> [What the task requires] Please copy each line of the data that includes the string "little".

** Input follows **

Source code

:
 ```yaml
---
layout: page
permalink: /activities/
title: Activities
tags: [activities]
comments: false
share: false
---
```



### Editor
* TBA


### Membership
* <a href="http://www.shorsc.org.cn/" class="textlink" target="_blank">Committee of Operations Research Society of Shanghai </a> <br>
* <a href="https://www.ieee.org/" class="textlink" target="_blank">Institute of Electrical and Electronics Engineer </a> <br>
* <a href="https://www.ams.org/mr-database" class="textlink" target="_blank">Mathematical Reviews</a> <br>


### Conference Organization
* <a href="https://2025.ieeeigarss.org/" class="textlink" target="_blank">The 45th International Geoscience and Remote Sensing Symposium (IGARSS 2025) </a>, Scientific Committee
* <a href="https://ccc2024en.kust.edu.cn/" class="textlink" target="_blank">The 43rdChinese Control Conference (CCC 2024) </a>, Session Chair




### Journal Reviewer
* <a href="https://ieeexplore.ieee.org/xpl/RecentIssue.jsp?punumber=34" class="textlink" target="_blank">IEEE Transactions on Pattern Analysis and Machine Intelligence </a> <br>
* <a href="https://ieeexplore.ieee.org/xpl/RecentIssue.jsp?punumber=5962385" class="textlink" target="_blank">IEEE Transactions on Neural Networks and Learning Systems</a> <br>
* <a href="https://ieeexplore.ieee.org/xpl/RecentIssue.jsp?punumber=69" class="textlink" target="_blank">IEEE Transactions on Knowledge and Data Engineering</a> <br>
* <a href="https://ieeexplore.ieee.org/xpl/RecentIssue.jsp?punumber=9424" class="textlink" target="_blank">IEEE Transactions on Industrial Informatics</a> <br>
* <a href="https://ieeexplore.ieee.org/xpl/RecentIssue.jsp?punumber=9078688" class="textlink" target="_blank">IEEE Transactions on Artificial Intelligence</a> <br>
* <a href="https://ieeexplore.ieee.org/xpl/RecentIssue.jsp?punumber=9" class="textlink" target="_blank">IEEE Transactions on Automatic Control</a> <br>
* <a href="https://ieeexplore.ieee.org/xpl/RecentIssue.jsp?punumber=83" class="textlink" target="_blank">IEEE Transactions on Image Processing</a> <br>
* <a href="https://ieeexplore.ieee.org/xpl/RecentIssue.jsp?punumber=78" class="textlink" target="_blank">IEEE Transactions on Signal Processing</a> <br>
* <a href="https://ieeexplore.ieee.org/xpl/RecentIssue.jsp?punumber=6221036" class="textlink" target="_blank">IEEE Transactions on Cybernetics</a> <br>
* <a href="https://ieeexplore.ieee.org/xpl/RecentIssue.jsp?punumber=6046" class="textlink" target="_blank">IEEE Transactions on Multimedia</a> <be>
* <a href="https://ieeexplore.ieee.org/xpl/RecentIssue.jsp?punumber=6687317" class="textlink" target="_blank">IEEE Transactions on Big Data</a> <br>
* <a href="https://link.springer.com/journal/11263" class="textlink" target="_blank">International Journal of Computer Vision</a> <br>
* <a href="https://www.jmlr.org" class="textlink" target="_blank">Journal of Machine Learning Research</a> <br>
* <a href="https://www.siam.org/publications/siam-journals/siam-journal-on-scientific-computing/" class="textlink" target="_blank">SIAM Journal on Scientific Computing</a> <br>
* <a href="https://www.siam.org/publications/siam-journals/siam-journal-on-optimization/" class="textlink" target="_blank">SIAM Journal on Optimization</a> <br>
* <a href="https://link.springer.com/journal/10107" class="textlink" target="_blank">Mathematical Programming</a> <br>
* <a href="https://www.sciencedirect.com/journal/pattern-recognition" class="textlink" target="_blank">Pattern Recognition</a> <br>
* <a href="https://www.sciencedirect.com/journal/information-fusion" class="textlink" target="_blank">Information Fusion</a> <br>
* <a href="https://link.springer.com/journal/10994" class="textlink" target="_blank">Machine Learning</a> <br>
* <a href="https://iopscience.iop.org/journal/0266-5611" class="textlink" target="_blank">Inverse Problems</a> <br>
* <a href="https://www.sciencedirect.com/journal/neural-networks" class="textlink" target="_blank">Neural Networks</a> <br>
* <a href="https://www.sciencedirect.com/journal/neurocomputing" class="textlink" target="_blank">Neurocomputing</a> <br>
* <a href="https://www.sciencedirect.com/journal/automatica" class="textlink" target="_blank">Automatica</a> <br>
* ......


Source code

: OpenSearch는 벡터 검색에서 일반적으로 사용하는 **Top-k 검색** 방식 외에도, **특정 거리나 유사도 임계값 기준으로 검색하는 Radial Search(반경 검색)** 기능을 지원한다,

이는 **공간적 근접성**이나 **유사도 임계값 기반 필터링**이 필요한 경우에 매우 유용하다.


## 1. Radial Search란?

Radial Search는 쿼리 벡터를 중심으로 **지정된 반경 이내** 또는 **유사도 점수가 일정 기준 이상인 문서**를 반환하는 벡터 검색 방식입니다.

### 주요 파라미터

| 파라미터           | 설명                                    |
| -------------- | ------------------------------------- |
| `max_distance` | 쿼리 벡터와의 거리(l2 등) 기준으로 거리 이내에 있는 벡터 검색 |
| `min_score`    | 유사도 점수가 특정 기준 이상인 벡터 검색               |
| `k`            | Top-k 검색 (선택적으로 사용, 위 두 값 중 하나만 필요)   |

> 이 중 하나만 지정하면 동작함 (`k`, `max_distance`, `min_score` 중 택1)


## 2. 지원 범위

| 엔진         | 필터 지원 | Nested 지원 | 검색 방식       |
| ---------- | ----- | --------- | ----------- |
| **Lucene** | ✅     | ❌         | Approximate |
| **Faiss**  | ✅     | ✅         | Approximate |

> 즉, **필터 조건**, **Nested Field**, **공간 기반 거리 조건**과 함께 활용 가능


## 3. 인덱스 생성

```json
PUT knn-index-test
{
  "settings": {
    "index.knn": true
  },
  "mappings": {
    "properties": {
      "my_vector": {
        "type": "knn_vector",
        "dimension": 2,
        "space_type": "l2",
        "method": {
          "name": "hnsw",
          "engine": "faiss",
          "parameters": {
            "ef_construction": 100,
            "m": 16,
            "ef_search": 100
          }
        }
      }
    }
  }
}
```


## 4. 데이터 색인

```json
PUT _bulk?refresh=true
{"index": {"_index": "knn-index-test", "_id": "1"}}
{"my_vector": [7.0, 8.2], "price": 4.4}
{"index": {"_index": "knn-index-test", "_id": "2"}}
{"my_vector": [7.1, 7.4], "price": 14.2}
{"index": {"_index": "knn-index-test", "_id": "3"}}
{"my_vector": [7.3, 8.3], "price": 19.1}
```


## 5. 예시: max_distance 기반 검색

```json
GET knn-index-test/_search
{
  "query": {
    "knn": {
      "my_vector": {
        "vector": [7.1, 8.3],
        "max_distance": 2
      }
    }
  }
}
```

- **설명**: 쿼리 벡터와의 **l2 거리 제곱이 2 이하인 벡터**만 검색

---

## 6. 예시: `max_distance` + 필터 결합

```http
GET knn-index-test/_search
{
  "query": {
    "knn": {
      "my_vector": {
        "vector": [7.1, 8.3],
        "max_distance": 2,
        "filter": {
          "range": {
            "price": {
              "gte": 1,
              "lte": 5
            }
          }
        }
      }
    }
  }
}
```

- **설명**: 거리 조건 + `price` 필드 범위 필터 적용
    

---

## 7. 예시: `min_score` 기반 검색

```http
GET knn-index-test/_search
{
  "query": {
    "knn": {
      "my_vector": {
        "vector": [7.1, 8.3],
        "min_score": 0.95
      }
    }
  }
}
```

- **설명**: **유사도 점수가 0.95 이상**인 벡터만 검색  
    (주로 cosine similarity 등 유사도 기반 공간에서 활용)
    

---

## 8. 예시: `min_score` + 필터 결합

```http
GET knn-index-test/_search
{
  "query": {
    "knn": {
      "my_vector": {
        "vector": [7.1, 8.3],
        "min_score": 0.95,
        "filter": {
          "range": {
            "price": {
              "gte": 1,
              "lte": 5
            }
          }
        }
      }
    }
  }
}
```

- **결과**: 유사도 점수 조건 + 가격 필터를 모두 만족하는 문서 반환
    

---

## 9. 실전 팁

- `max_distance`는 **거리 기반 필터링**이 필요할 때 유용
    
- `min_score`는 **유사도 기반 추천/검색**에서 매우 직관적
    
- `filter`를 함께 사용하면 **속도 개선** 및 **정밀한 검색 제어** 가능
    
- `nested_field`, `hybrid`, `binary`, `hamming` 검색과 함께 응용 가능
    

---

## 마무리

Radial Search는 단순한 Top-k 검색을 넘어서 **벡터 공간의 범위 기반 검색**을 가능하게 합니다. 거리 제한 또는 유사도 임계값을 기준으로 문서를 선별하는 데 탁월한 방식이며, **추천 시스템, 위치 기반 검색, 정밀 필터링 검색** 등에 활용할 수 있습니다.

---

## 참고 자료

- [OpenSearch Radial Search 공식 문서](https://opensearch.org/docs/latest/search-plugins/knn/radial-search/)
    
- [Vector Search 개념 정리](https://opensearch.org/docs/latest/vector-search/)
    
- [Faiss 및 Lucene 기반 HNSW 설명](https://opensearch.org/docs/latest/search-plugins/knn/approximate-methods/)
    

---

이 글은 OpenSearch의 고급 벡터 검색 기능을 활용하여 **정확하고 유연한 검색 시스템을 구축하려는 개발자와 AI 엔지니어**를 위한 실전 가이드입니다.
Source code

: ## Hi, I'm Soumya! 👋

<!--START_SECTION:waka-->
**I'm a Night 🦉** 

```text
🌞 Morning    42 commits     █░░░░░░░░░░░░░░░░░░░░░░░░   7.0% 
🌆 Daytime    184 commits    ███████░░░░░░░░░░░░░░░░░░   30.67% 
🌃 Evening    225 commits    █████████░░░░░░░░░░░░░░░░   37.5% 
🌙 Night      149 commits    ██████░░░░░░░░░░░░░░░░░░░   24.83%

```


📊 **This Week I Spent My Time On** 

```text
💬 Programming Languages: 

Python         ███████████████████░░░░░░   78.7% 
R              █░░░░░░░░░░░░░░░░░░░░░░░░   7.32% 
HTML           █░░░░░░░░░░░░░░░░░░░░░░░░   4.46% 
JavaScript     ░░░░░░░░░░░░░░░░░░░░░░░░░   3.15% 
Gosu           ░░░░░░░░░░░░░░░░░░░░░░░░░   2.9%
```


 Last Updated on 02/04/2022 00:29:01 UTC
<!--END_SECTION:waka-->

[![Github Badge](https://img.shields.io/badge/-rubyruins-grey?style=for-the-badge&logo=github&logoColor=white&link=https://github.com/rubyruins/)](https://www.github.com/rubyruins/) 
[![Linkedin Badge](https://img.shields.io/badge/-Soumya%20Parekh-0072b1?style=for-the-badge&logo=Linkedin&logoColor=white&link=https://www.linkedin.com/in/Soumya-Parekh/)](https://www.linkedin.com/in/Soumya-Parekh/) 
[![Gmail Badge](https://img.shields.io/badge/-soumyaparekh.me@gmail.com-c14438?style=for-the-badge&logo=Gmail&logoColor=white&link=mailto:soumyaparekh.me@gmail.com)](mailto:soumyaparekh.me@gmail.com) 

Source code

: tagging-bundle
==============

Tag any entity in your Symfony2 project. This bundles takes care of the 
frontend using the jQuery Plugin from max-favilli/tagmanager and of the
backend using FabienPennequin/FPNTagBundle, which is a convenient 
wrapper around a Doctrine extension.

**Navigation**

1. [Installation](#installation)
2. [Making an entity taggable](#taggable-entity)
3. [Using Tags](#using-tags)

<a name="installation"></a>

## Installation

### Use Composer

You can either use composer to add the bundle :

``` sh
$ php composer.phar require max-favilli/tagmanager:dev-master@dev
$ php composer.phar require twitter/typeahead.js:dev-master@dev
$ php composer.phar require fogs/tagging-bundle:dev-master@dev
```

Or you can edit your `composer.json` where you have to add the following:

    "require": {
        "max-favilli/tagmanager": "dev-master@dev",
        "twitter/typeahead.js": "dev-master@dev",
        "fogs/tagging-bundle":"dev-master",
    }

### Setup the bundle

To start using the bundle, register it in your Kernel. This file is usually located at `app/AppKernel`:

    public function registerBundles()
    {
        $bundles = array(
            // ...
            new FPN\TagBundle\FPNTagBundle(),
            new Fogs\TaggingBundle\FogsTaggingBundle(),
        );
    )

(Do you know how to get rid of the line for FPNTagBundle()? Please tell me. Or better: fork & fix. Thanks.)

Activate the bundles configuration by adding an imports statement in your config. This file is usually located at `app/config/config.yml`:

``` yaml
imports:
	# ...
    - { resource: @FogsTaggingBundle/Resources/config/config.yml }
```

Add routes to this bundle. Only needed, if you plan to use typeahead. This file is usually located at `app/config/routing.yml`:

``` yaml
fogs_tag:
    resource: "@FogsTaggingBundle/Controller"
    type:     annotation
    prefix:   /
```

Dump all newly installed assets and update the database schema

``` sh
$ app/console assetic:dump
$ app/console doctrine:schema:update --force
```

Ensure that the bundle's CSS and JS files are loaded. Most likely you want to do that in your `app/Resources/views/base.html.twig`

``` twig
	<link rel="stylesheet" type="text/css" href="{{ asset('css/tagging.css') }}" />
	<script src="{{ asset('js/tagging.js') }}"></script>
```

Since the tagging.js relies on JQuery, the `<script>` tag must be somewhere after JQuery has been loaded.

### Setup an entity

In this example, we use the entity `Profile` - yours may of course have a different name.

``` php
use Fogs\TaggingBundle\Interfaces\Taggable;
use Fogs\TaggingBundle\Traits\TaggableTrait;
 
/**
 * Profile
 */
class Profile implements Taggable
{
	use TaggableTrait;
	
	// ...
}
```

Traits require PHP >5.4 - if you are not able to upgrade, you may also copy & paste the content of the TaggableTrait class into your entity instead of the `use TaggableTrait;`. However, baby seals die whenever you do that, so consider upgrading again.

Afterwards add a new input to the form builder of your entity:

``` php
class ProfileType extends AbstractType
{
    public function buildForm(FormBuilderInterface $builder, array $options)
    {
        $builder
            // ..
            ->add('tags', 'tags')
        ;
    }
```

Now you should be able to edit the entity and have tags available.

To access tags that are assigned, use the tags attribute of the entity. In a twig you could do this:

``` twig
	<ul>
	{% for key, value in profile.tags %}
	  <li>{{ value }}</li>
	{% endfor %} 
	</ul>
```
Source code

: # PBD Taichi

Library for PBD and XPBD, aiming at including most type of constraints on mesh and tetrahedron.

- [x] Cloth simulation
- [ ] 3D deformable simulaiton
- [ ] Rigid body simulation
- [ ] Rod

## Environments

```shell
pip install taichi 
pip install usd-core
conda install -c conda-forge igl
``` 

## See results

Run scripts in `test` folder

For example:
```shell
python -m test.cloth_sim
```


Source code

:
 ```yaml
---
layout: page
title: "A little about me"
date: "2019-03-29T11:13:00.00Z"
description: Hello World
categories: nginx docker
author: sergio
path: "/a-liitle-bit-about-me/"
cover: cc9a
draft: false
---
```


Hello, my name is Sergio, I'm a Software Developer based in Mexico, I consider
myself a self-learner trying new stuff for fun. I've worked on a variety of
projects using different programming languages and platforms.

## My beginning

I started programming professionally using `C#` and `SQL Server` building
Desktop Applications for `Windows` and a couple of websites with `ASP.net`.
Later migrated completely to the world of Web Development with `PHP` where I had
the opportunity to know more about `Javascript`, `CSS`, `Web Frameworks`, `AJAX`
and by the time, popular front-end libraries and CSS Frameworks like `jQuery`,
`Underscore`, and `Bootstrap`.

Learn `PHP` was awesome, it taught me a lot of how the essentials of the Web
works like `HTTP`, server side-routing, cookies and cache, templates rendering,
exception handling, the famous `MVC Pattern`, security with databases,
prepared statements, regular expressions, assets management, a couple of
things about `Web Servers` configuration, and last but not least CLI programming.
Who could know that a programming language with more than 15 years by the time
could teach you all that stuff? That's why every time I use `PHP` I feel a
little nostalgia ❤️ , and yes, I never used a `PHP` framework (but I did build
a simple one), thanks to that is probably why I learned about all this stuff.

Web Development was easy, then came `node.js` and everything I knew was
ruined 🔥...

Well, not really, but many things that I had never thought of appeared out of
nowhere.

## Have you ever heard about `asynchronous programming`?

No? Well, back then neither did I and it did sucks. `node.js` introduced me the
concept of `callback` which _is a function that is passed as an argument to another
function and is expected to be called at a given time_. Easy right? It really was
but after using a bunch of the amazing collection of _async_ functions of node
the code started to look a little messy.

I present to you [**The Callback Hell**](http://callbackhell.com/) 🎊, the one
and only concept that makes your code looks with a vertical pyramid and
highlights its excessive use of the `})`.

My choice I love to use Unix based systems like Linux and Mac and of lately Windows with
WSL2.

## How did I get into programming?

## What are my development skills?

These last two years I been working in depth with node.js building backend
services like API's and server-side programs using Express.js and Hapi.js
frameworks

** End of Input **

> [Response area]
title: "A little about me"
little nostalgia ❤️ , and yes, I never used a `PHP` framework (but I did build
the code started to look a little messy.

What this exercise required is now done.